And when justice is gone, there's always force.
And when force is gone, there's always Mom.
Hi, Mom!
		-- Laurie Anderson

[toc] | [prev] | [next] | [standalone]

#108161

From	Jussi Piitulainen <jussi.piitulainen@helsinki.fi>
Date	2016-05-05 08:53 +0300
Message-ID	<lf5mvo5dp8t.fsf@ling.helsinki.fi>
In reply to	#108158

DFS writes:

. .

> Want to keep all elements containing only upper case letters or upper
> case letters and ampersand (where ampersand is surrounded by spaces)
>
> Is it easier to extract elements meeting those conditions, or remove
> elements meeting the following conditions:
>
> * elements with a lower-case letter in them
> * elements with a number in them
> * elements with a period in them
>
> ?
>
>
> So far all I figured out is remove items with a period:
> newlist = [ x for x in oldlist if "." not in x ]
>

Either way is easy to approximate with a regex:

import re
upper = re.compile(r'[A-Z &]+')
lower = re.compile(r'[^A-Z &]')
print([datum for datum in data if upper.fullmatch(datum)])
print([datum for datum in data if not lower.search(datum)])

I've skipped testing that the ampersand is between spaces, and I've
skipped the period.

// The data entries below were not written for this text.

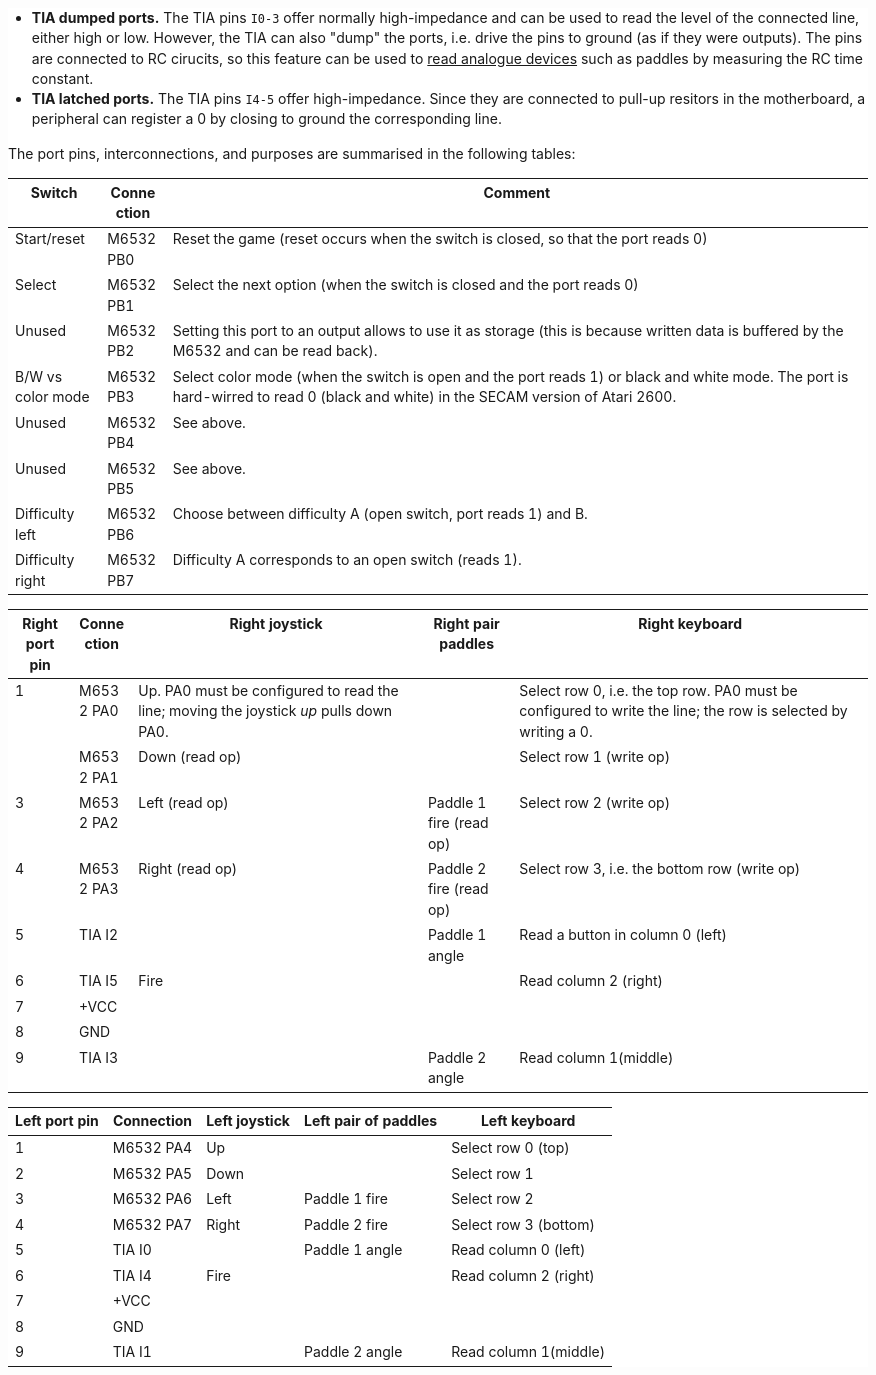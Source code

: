 * **TIA dumped ports.** The TIA pins `I0-3` offer normally high-impedance and can be used to read the level of the connected line, either high or low. However, the TIA can also "dump" the ports, i.e. drive the pins to ground (as if they were outputs). The pins are connected to RC cirucits, so this feature can be used to [read analogue devices](TIA_Ports.md#analogue) such as paddles by measuring the RC time constant.
* **TIA latched ports.** The TIA pins `I4-5` offer high-impedance. Since they are connected to pull-up resitors in the motherboard, a peripheral can register a 0 by closing to ground the corresponding line. 

The port pins, interconnections, and purposes are summarised in the following tables:

| Switch            | Connection | Comment                                                      |
| ----------------- | ---------- | ------------------------------------------------------------ |
| Start/reset       | M6532 PB0  | Reset the game (reset occurs when the switch is closed, so that the port reads 0) |
| Select            | M6532 PB1  | Select the next option (when the switch is closed and the port reads 0) |
| Unused            | M6532 PB2  | Setting this port to an output allows to use it as storage (this is because written data is buffered by the M6532 and  can be read back). |
| B/W vs color mode | M6532 PB3  | Select color mode (when the switch is open and the port reads 1) or black and white mode. The port is hard-wirred to read 0 (black and white) in the SECAM version of Atari 2600. |
| Unused            | M6532 PB4  | See above.                                                   |
| Unused            | M6532 PB5  | See above.                                                   |
| Difficulty left   | M6532 PB6  | Choose between difficulty A (open switch, port reads 1) and B. |
| Difficulty right  | M6532 PB7  | Difficulty A corresponds to an open switch (reads 1).        |

| Right port pin | Connection | Right joystick                                               | Right pair paddles      | Right keyboard                                               |
| -------------- | ---------- | ------------------------------------------------------------ | ----------------------- | ------------------------------------------------------------ |
| 1              | M6532 PA0  | Up. PA0 must be configured to read the line; moving the joystick *up* pulls down PA0. |                         | Select row 0, i.e. the top row. PA0 must be configured to write the line; the row is selected by writing a 0. |
|                | M6532 PA1  | Down (read op)                                               |                         | Select row 1 (write op)                                      |
| 3              | M6532 PA2  | Left (read op)                                               | Paddle 1 fire (read op) | Select row 2 (write op)                                      |
| 4              | M6532 PA3  | Right (read op)                                              | Paddle 2 fire (read op) | Select row 3, i.e. the bottom row (write op)                 |
| 5              | TIA I2     |                                                              | Paddle 1 angle          | Read a button in column 0 (left)                             |
| 6              | TIA I5     | Fire                                                         |                         | Read column 2 (right)                                        |
| 7              | +VCC       |                                                              |                         |                                                              |
| 8              | GND        |                                                              |                         |                                                              |
| 9              | TIA I3     |                                                              | Paddle 2 angle          | Read column 1(middle)                                        |

| Left port pin | Connection | Left joystick | Left pair of paddles | Left keyboard         |
| ------------- | ---------- | ------------- | -------------------- | --------------------- |
| 1             | M6532 PA4  | Up            |                      | Select row 0 (top)    |
| 2             | M6532 PA5  | Down          |                      | Select row 1          |
| 3             | M6532 PA6  | Left          | Paddle 1 fire        | Select row 2          |
| 4             | M6532 PA7  | Right         | Paddle 2 fire        | Select row 3 (bottom) |
| 5             | TIA I0     |               | Paddle 1 angle       | Read column 0 (left)  |
| 6             | TIA I4     | Fire          |                      | Read column 2 (right) |
| 7             | +VCC       |               |                      |                       |
| 8             | GND        |               |                      |                       |
| 9             | TIA I1     |               | Paddle 2 angle       | Read column 1(middle) |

Adjust.

This considers only ASCII upper case letters. You can add individual
letters that matter to you, or you can reach for the documentation to
find if there is some generic notation for all upper case letters.

The newer regex package on PyPI supports POSIX character classes like
[:upper:], I think, and there may or may not be notation for Unicode
character categories in re or regex - LU would be Letter, Uppercase.

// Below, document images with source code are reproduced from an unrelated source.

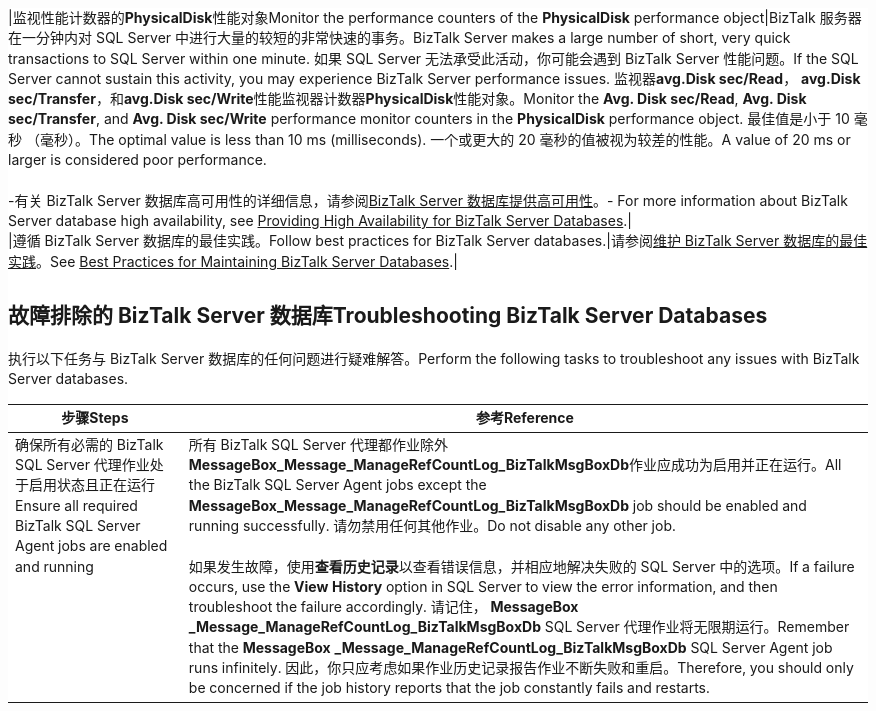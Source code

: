 |<span data-ttu-id="06227-221">监视性能计数器的**PhysicalDisk**性能对象</span><span class="sxs-lookup"><span data-stu-id="06227-221">Monitor the performance counters of the **PhysicalDisk** performance object</span></span>|<span data-ttu-id="06227-222">BizTalk 服务器在一分钟内对 SQL Server 中进行大量的较短的非常快速的事务。</span><span class="sxs-lookup"><span data-stu-id="06227-222">BizTalk Server makes a large number of short, very quick transactions to SQL Server within one minute.</span></span> <span data-ttu-id="06227-223">如果 SQL Server 无法承受此活动，你可能会遇到 BizTalk Server 性能问题。</span><span class="sxs-lookup"><span data-stu-id="06227-223">If the SQL Server cannot sustain this activity, you may experience BizTalk Server performance issues.</span></span> <span data-ttu-id="06227-224">监视器**avg.Disk sec/Read**， **avg.Disk sec/Transfer**，和**avg.Disk sec/Write**性能监视器计数器**PhysicalDisk**性能对象。</span><span class="sxs-lookup"><span data-stu-id="06227-224">Monitor the **Avg. Disk sec/Read**, **Avg. Disk sec/Transfer**, and **Avg. Disk sec/Write** performance monitor counters in the **PhysicalDisk** performance object.</span></span> <span data-ttu-id="06227-225">最佳值是小于 10 毫秒 （毫秒）。</span><span class="sxs-lookup"><span data-stu-id="06227-225">The optimal value is less than 10 ms (milliseconds).</span></span> <span data-ttu-id="06227-226">一个或更大的 20 毫秒的值被视为较差的性能。</span><span class="sxs-lookup"><span data-stu-id="06227-226">A value of 20 ms or larger is considered poor performance.</span></span><br /><br /><span data-ttu-id="06227-227">-有关 BizTalk Server 数据库高可用性的详细信息，请参阅[BizTalk Server 数据库提供高可用性](../core/providing-high-availability-for-biztalk-server-databases.md)。</span><span class="sxs-lookup"><span data-stu-id="06227-227">-   For more information about BizTalk Server database high availability, see [Providing High Availability for BizTalk Server Databases](../core/providing-high-availability-for-biztalk-server-databases.md).</span></span>|  
|<span data-ttu-id="06227-228">遵循 BizTalk Server 数据库的最佳实践。</span><span class="sxs-lookup"><span data-stu-id="06227-228">Follow best practices for BizTalk Server databases.</span></span>|<span data-ttu-id="06227-229">请参阅[维护 BizTalk Server 数据库的最佳实践](~/technical-guides/best-practices-for-maintaining-biztalk-server-databases.md)。</span><span class="sxs-lookup"><span data-stu-id="06227-229">See [Best Practices for Maintaining BizTalk Server Databases](~/technical-guides/best-practices-for-maintaining-biztalk-server-databases.md).</span></span>|  
  
<a name="BKMK_Troubleshoot"></a>   
## <a name="troubleshooting-biztalk-server-databases"></a><span data-ttu-id="06227-230">故障排除的 BizTalk Server 数据库</span><span class="sxs-lookup"><span data-stu-id="06227-230">Troubleshooting BizTalk Server Databases</span></span>  
 <span data-ttu-id="06227-231">执行以下任务与 BizTalk Server 数据库的任何问题进行疑难解答。</span><span class="sxs-lookup"><span data-stu-id="06227-231">Perform the following tasks to troubleshoot any issues with BizTalk Server databases.</span></span>  
  
|<span data-ttu-id="06227-232">步骤</span><span class="sxs-lookup"><span data-stu-id="06227-232">Steps</span></span>|<span data-ttu-id="06227-233">参考</span><span class="sxs-lookup"><span data-stu-id="06227-233">Reference</span></span>|  
|-----------|---------------|  
|<span data-ttu-id="06227-234">确保所有必需的 BizTalk SQL Server 代理作业处于启用状态且正在运行</span><span class="sxs-lookup"><span data-stu-id="06227-234">Ensure all required BizTalk SQL Server Agent jobs are enabled and running</span></span>|<span data-ttu-id="06227-235">所有 BizTalk SQL Server 代理都作业除外**MessageBox_Message_ManageRefCountLog_BizTalkMsgBoxDb**作业应成功为启用并正在运行。</span><span class="sxs-lookup"><span data-stu-id="06227-235">All the BizTalk SQL Server Agent jobs except the **MessageBox_Message_ManageRefCountLog_BizTalkMsgBoxDb** job should be enabled and running successfully.</span></span> <span data-ttu-id="06227-236">请勿禁用任何其他作业。</span><span class="sxs-lookup"><span data-stu-id="06227-236">Do not disable any other job.</span></span><br /><br /> <span data-ttu-id="06227-237">如果发生故障，使用**查看历史记录**以查看错误信息，并相应地解决失败的 SQL Server 中的选项。</span><span class="sxs-lookup"><span data-stu-id="06227-237">If a failure occurs, use the **View History** option in SQL Server to view the error information, and then troubleshoot the failure accordingly.</span></span> <span data-ttu-id="06227-238">请记住， **MessageBox _Message_ManageRefCountLog_BizTalkMsgBoxDb** SQL Server 代理作业将无限期运行。</span><span class="sxs-lookup"><span data-stu-id="06227-238">Remember that the **MessageBox _Message_ManageRefCountLog_BizTalkMsgBoxDb** SQL Server Agent job runs infinitely.</span></span> <span data-ttu-id="06227-239">因此，你只应考虑如果作业历史记录报告作业不断失败和重启。</span><span class="sxs-lookup"><span data-stu-id="06227-239">Therefore, you should only be concerned if the job history reports that the job constantly fails and restarts.</span></span>|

[toc] | [prev] | [next] | [standalone]

#108174

From	DFS <nospam@dfs.com>
Date	2016-05-05 08:57 -0400
Message-ID	<ngffpa$8lb$1@dont-email.me>
In reply to	#108161

On 5/5/2016 1:53 AM, Jussi Piitulainen wrote:


> Either way is easy to approximate with a regex:
>
> import re
> upper = re.compile(r'[A-Z &]+')
> lower = re.compile(r'[^A-Z &]')
> print([datum for datum in data if upper.fullmatch(datum)])
> print([datum for datum in data if not lower.search(datum)])

This is similar to Hansen's solution.



> I've skipped testing that the ampersand is between spaces, and I've
> skipped the period. Adjust.

Will do.


> This considers only ASCII upper case letters. You can add individual
> letters that matter to you, or you can reach for the documentation to
> find if there is some generic notation for all upper case letters.
>
> The newer regex package on PyPI supports POSIX character classes like
> [:upper:], I think, and there may or may not be notation for Unicode
> character categories in re or regex - LU would be Letter, Uppercase.

Thanks.

[toc] | [prev] | [next] | [standalone]

#108162

From	Steven D'Aprano <steve+comp.lang.python@pearwood.info>
Date	2016-05-05 16:04 +1000
Message-ID	<572ae25f$0$2821$c3e8da3$76491128@news.astraweb.com>
In reply to	#108158

On Thursday 05 May 2016 14:58, DFS wrote:

> Want to whittle a list like this:
[...]
> Want to keep all elements containing only upper case letters or upper
> case letters and ampersand (where ampersand is surrounded by spaces)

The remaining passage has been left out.